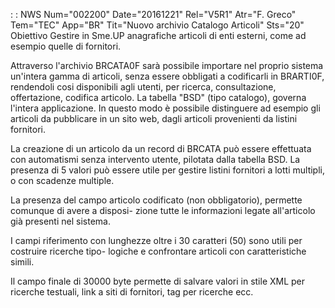  :  : NWS Num="002200" Date="20161221" Rel="V5R1" Atr="F. Greco" Tem="TEC" App="BR" Tit="Nuovo archivio Catalogo Articoli" Sts="20"
Obiettivo
Gestire in Sme.UP anagrafiche articoli di enti esterni, come ad esempio quelle di fornitori.

Attraverso l'archivio BRCATA0F sarà possibile importare nel proprio sistema un'intera gamma di articoli, senza essere obbligati a codificarli in BRARTI0F, rendendoli cosi disponibili agli utenti,
per ricerca, consultazione, offertazione, codifica articolo.
La tabella "BSD" (tipo catalogo), governa l'intera applicazione. In questo modo è possibile distinguere ad esempio gli articoli da pubblicare in un sito web, dagli articoli provenienti da listini fornitori.

La creazione di un articolo da un record di BRCATA può essere effettuata con automatismi senza intervento utente, pilotata dalla tabella BSD. La presenza di 5 valori può essere utile per gestire
listini fornitori a lotti multipli, o con scadenze multiple.

La presenza del campo articolo codificato (non obbligatorio), permette comunque di avere a disposi-
zione tutte le informazioni legate all'articolo già presenti nel sistema.

I campi riferimento con lunghezze oltre i 30 caratteri (50) sono utili per costruire ricerche tipo-
logiche e confrontare articoli con caratteristiche simili.

Il campo finale di 30000 byte permette di salvare valori in stile XML per ricerche testuali, link a
siti di fornitori, tag per ricerche ecc.

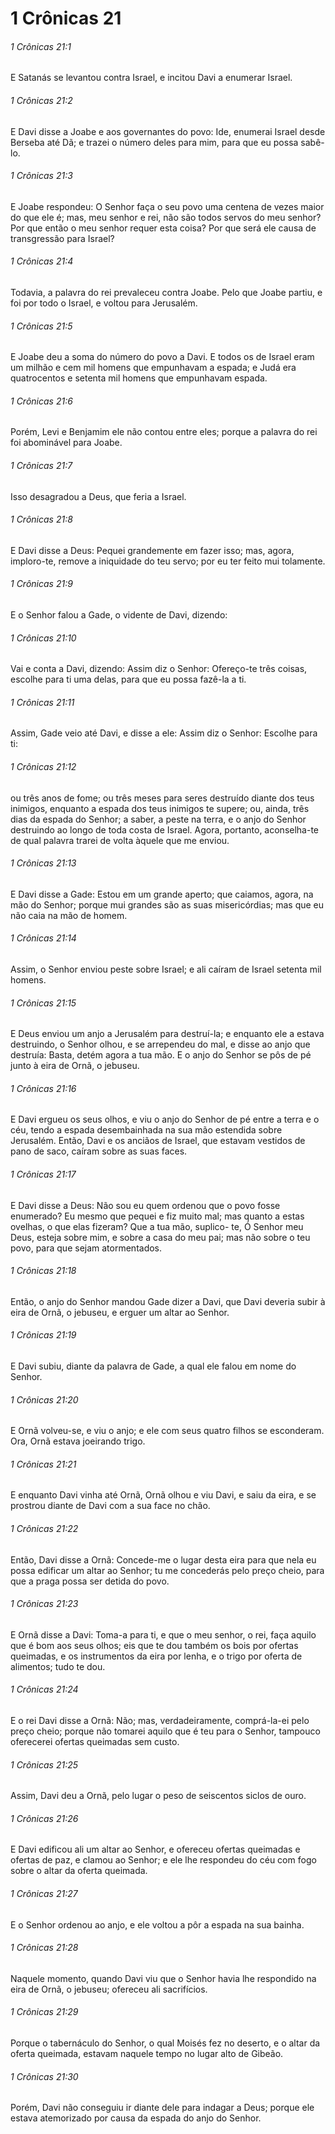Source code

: # 1 Crônicas 21

###### 1 Crônicas 21:1

E Satanás se levantou contra Israel, e incitou Davi a enumerar Israel.

###### 1 Crônicas 21:2

E Davi disse a Joabe e aos governantes do povo: Ide, enumerai Israel desde Berseba até Dã; e trazei o número deles para mim, para que eu possa sabê-lo.

###### 1 Crônicas 21:3

E Joabe respondeu: O Senhor faça o seu povo uma centena de vezes maior do que ele é; mas, meu senhor e rei, não são todos servos do meu senhor? Por que então o meu senhor requer esta coisa? Por que será ele causa de transgressão para Israel?

###### 1 Crônicas 21:4

Todavia, a palavra do rei prevaleceu contra Joabe. Pelo que Joabe partiu, e foi por todo o Israel, e voltou para Jerusalém.

###### 1 Crônicas 21:5

E Joabe deu a soma do número do povo a Davi. E todos os de Israel eram um milhão e cem mil homens que empunhavam a espada; e Judá era quatrocentos e setenta mil homens que empunhavam espada.

###### 1 Crônicas 21:6

Porém, Levi e Benjamim ele não contou entre eles; porque a palavra do rei foi abominável para Joabe.

###### 1 Crônicas 21:7

Isso desagradou a Deus, que feria a Israel.

###### 1 Crônicas 21:8

E Davi disse a Deus: Pequei grandemente em fazer isso; mas, agora, imploro-te, remove a iniquidade do teu servo; por eu ter feito mui tolamente.

###### 1 Crônicas 21:9

E o Senhor falou a Gade, o vidente de Davi, dizendo:

###### 1 Crônicas 21:10

Vai e conta a Davi, dizendo: Assim diz o Senhor: Ofereço-te três coisas, escolhe para ti uma delas, para que eu possa fazê-la a ti.

###### 1 Crônicas 21:11

Assim, Gade veio até Davi, e disse a ele: Assim diz o Senhor: Escolhe para ti:

###### 1 Crônicas 21:12

ou três anos de fome; ou três meses para seres destruído diante dos teus inimigos, enquanto a espada dos teus inimigos te supere; ou, ainda, três dias da espada do Senhor; a saber, a peste na terra, e o anjo do Senhor destruindo ao longo de toda costa de Israel. Agora, portanto, aconselha-te de qual palavra trarei de volta àquele que me enviou.

###### 1 Crônicas 21:13

E Davi disse a Gade: Estou em um grande aperto; que caiamos, agora, na mão do Senhor; porque mui grandes são as suas misericórdias; mas que eu não caia na mão de homem.

###### 1 Crônicas 21:14

Assim, o Senhor enviou peste sobre Israel; e ali caíram de Israel setenta mil homens.

###### 1 Crônicas 21:15

E Deus enviou um anjo a Jerusalém para destruí-la; e enquanto ele a estava destruindo, o Senhor olhou, e se arrependeu do mal, e disse ao anjo que destruía: Basta, detém agora a tua mão. E o anjo do Senhor se pôs de pé junto à eira de Ornã, o jebuseu.

###### 1 Crônicas 21:16

E Davi ergueu os seus olhos, e viu o anjo do Senhor de pé entre a terra e o céu, tendo a espada desembainhada na sua mão estendida sobre Jerusalém. Então, Davi e os anciãos de Israel, que estavam vestidos de pano de saco, caíram sobre as suas faces.

###### 1 Crônicas 21:17

E Davi disse a Deus: Não sou eu quem ordenou que o povo fosse enumerado? Eu mesmo que pequei e fiz muito mal; mas quanto a estas ovelhas, o que elas fizeram? Que a tua mão, suplico- te, Ó Senhor meu Deus, esteja sobre mim, e sobre a casa do meu pai; mas não sobre o teu povo, para que sejam atormentados.

###### 1 Crônicas 21:18

Então, o anjo do Senhor mandou Gade dizer a Davi, que Davi deveria subir à eira de Ornã, o jebuseu, e erguer um altar ao Senhor.

###### 1 Crônicas 21:19

E Davi subiu, diante da palavra de Gade, a qual ele falou em nome do Senhor.

###### 1 Crônicas 21:20

E Ornã volveu-se, e viu o anjo; e ele com seus quatro filhos se esconderam. Ora, Ornã estava joeirando trigo.

###### 1 Crônicas 21:21

E enquanto Davi vinha até Ornã, Ornã olhou e viu Davi, e saiu da eira, e se prostrou diante de Davi com a sua face no chão.

###### 1 Crônicas 21:22

Então, Davi disse a Ornã: Concede-me o lugar desta eira para que nela eu possa edificar um altar ao Senhor; tu me concederás pelo preço cheio, para que a praga possa ser detida do povo.

###### 1 Crônicas 21:23

E Ornã disse a Davi: Toma-a para ti, e que o meu senhor, o rei, faça aquilo que é bom aos seus olhos; eis que te dou também os bois por ofertas queimadas, e os instrumentos da eira por lenha, e o trigo por oferta de alimentos; tudo te dou.

###### 1 Crônicas 21:24

E o rei Davi disse a Ornã: Não; mas, verdadeiramente, comprá-la-ei pelo preço cheio; porque não tomarei aquilo que é teu para o Senhor, tampouco oferecerei ofertas queimadas sem custo.

###### 1 Crônicas 21:25

Assim, Davi deu a Ornã, pelo lugar o peso de seiscentos siclos de ouro.

###### 1 Crônicas 21:26

E Davi edificou ali um altar ao Senhor, e ofereceu ofertas queimadas e ofertas de paz, e clamou ao Senhor; e ele lhe respondeu do céu com fogo sobre o altar da oferta queimada.

###### 1 Crônicas 21:27

E o Senhor ordenou ao anjo, e ele voltou a pôr a espada na sua bainha.

###### 1 Crônicas 21:28

Naquele momento, quando Davi viu que o Senhor havia lhe respondido na eira de Ornã, o jebuseu; ofereceu ali sacrifícios.

###### 1 Crônicas 21:29

Porque o tabernáculo do Senhor, o qual Moisés fez no deserto, e o altar da oferta queimada, estavam naquele tempo no lugar alto de Gibeão.

###### 1 Crônicas 21:30

Porém, Davi não conseguiu ir diante dele para indagar a Deus; porque ele estava atemorizado por causa da espada do anjo do Senhor.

########################################

Across the listing above, find all lines where the word "altar" is present and copy them.

Então, o anjo do Senhor mandou Gade dizer a Davi, que Davi deveria subir à eira de Ornã, o jebuseu, e erguer um altar ao Senhor.
Então, Davi disse a Ornã: Concede-me o lugar desta eira para que nela eu possa edificar um altar ao Senhor; tu me concederás pelo preço cheio, para que a praga possa ser detida do povo.
E Davi edificou ali um altar ao Senhor, e ofereceu ofertas queimadas e ofertas de paz, e clamou ao Senhor; e ele lhe respondeu do céu com fogo sobre o altar da oferta queimada.
Porque o tabernáculo do Senhor, o qual Moisés fez no deserto, e o altar da oferta queimada, estavam naquele tempo no lugar alto de Gibeão.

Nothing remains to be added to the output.